Journal of Physical Chemistry B, Vol.105, No.45, 11256-11263, 2001
New thermodynamic regularity for cesium over the whole liquid range
In this paper, we derive an equation of state for liquid cesium based on a suggested potential function in accord to the characteristics of large attraction and soft repulsion at the asymptotes of interaction potentials. By considering the interaction of nearest adjacent atoms in dense fluid, the equation of state predicts that the isotherm (Z - 1)V-2 is linear function of (1/p), where Z is the compression factor, V is the molar volume, and p is the molar density.

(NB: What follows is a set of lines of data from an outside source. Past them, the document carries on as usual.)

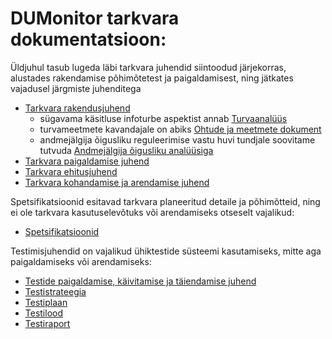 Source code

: DUMonitor tarkvara dokumentatsioon:
===================================

Üldjuhul tasub lugeda läbi tarkvara juhendid siintoodud järjekorras,
alustades rakendamise põhimõtetest ja paigaldamisest, ning jätkates vajadusel
järgmiste juhenditega

* [Tarkvara rakendusjuhend](Rakendusjuhend.md)
  * sügavama käsitluse infoturbe aspektist annab [Turvaanalüüs](doc/spetsifikatsioonid/Turvaanaluus.md)
  * turvameetmete kavandajale on abiks [Ohtude ja meetmete dokument](preliminary/8_AJ%20turvaanal%C3%BC%C3%BCs%20-%20Lisa%201%20-%20ohud%20ja%20meetmed%20v1.0.docx)
  * andmejälgija õigusliku reguleerimise vastu huvi tundjale soovitame tutvuda [Andmejälgija õigusliku analüüsiga](spetsifikatsioonid/Oiguslik_analuus.md)
* [Tarkvara paigaldamise juhend](Paigaldamine.md)
* [Tarkvara ehitusjuhend](Ehitusjuhend.md)
* [Tarkvara kohandamise ja arendamise juhend](Kohandamine.md)

Spetsifikatsioonid esitavad tarkvara planeeritud detaile ja põhimõtteid,
ning ei ole tarkvara kasutuselevõtuks või arendamiseks otseselt vajalikud:

* [Spetsifikatsioonid](spetsifikatsioonid/README.md)  

Testimisjuhendid on vajalikud ühiktestide süsteemi kasutamiseks, mitte
aga paigaldamiseks või arendamiseks:


* [Testide paigaldamise, käivitamise ja täiendamise juhend](Testide_paigaldamine.md)
* [Testistrateegia](Testistrateegia.md)
* [Testiplaan](Testiplaan.md)
* [Testilood](Testilood.md)
* [Testiraport](Testiraport.md)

The linear parameters are identified as interaction coefficients related to attraction and repulsion and are used to evaluate the molecular parameters with interesting implications. The isotherm is intended to resolve the particular thermodynamic properties of alkali metals, which have been known for their unusual change of the nature of intermolecular force as the characteristic metal-nonmetal transition range is approached. When applied to liquid cesium, the isotherms persist linear over the whole liquid range including the metal-nonmetals transition range and at the critical temperature perfectly. The isotherm is equivalent to a virial (like) EOS for which the linear parameters of the isotherm form the corresponding second and third virial coefficients. The new potential function turns out to be an effective potential that includes not only a pair interaction but also many-body interactions, and therefore, it is not always comparable with pair potential.